TASK DESCRIPTION:
From the first line to the last, please reproduce the material exactly, skipping the pictures.

■ ■ ■ ■ ■ ■ ■

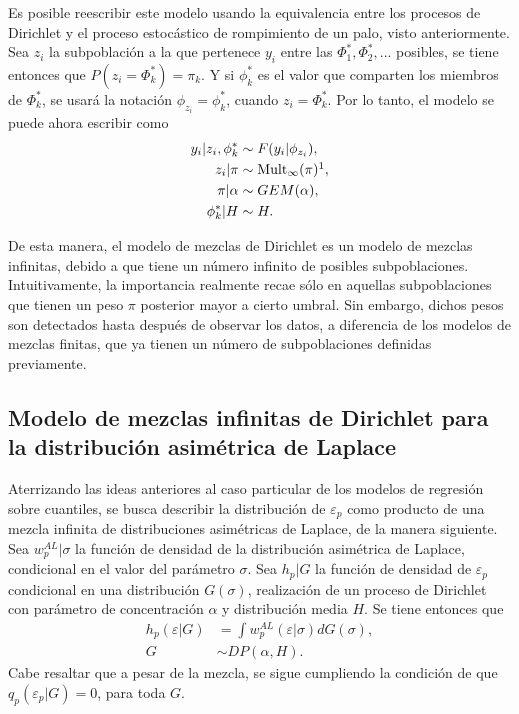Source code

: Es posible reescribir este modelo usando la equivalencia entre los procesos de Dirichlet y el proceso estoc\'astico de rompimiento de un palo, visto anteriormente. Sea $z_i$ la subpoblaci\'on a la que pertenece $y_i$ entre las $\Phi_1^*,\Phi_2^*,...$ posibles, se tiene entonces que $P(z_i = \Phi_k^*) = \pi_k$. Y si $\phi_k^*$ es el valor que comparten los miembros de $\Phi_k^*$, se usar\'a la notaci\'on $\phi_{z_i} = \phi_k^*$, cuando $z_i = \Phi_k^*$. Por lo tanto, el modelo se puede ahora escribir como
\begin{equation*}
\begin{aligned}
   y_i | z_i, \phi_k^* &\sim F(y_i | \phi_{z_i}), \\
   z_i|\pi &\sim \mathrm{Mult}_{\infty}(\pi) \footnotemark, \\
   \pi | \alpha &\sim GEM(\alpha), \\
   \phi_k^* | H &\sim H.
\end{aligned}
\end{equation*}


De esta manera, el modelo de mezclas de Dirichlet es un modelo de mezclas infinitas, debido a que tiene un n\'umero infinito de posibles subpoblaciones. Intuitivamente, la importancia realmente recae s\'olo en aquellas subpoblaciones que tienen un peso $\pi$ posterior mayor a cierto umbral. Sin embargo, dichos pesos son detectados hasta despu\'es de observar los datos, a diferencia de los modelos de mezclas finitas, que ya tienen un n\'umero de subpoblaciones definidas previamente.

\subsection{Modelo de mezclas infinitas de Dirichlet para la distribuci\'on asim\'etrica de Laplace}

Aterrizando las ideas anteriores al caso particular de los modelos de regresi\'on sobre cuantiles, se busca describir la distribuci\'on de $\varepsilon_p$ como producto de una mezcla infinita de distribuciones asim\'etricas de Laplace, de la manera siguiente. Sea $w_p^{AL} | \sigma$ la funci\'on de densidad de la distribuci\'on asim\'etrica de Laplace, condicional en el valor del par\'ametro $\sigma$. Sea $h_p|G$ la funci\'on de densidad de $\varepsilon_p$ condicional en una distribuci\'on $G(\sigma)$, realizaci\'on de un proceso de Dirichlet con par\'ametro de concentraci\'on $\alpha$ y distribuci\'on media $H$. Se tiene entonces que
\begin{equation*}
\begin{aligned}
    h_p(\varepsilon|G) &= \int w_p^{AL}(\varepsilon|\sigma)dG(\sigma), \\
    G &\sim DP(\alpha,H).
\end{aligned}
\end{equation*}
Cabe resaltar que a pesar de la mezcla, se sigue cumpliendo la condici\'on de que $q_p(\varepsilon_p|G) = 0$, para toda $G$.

■ ■ ■ ■ ■ ■ ■

REPLY TO THE EXERCISE:
Source code

: Es posible reescribir este modelo usando la equivalencia entre los procesos de Dirichlet y el proceso estoc\'astico de rompimiento de un palo, visto anteriormente. Sea $z_i$ la subpoblaci\'on a la que pertenece $y_i$ entre las $\Phi_1^*,\Phi_2^*,...$ posibles, se tiene entonces que $P(z_i = \Phi_k^*) = \pi_k$. Y si $\phi_k^*$ es el valor que comparten los miembros de $\Phi_k^*$, se usar\'a la notaci\'on $\phi_{z_i} = \phi_k^*$, cuando $z_i = \Phi_k^*$. Por lo tanto, el modelo se puede ahora escribir como
\begin{equation*}
\begin{aligned}
   y_i | z_i, \phi_k^* &\sim F(y_i | \phi_{z_i}), \\
   z_i|\pi &\sim \mathrm{Mult}_{\infty}(\pi) \footnotemark, \\
   \pi | \alpha &\sim GEM(\alpha), \\
   \phi_k^* | H &\sim H.
\end{aligned}
\end{equation*}


De esta manera, el modelo de mezclas de Dirichlet es un modelo de mezclas infinitas, debido a que tiene un n\'umero infinito de posibles subpoblaciones. Intuitivamente, la importancia realmente recae s\'olo en aquellas subpoblaciones que tienen un peso $\pi$ posterior mayor a cierto umbral. Sin embargo, dichos pesos son detectados hasta despu\'es de observar los datos, a diferencia de los modelos de mezclas finitas, que ya tienen un n\'umero de subpoblaciones definidas previamente.

\subsection{Modelo de mezclas infinitas de Dirichlet para la distribuci\'on asim\'etrica de Laplace}

Aterrizando las ideas anteriores al caso particular de los modelos de regresi\'on sobre cuantiles, se busca describir la distribuci\'on de $\varepsilon_p$ como producto de una mezcla infinita de distribuciones asim\'etricas de Laplace, de la manera siguiente. Sea $w_p^{AL} | \sigma$ la funci\'on de densidad de la distribuci\'on asim\'etrica de Laplace, condicional en el valor del par\'ametro $\sigma$. Sea $h_p|G$ la funci\'on de densidad de $\varepsilon_p$ condicional en una distribuci\'on $G(\sigma)$, realizaci\'on de un proceso de Dirichlet con par\'ametro de concentraci\'on $\alpha$ y distribuci\'on media $H$. Se tiene entonces que
\begin{equation*}
\begin{aligned}
    h_p(\varepsilon|G) &= \int w_p^{AL}(\varepsilon|\sigma)dG(\sigma), \\
    G &\sim DP(\alpha,H).
\end{aligned}
\end{equation*}
Cabe resaltar que a pesar de la mezcla, se sigue cumpliendo la condici\'on de que $q_p(\varepsilon_p|G) = 0$, para toda $G$.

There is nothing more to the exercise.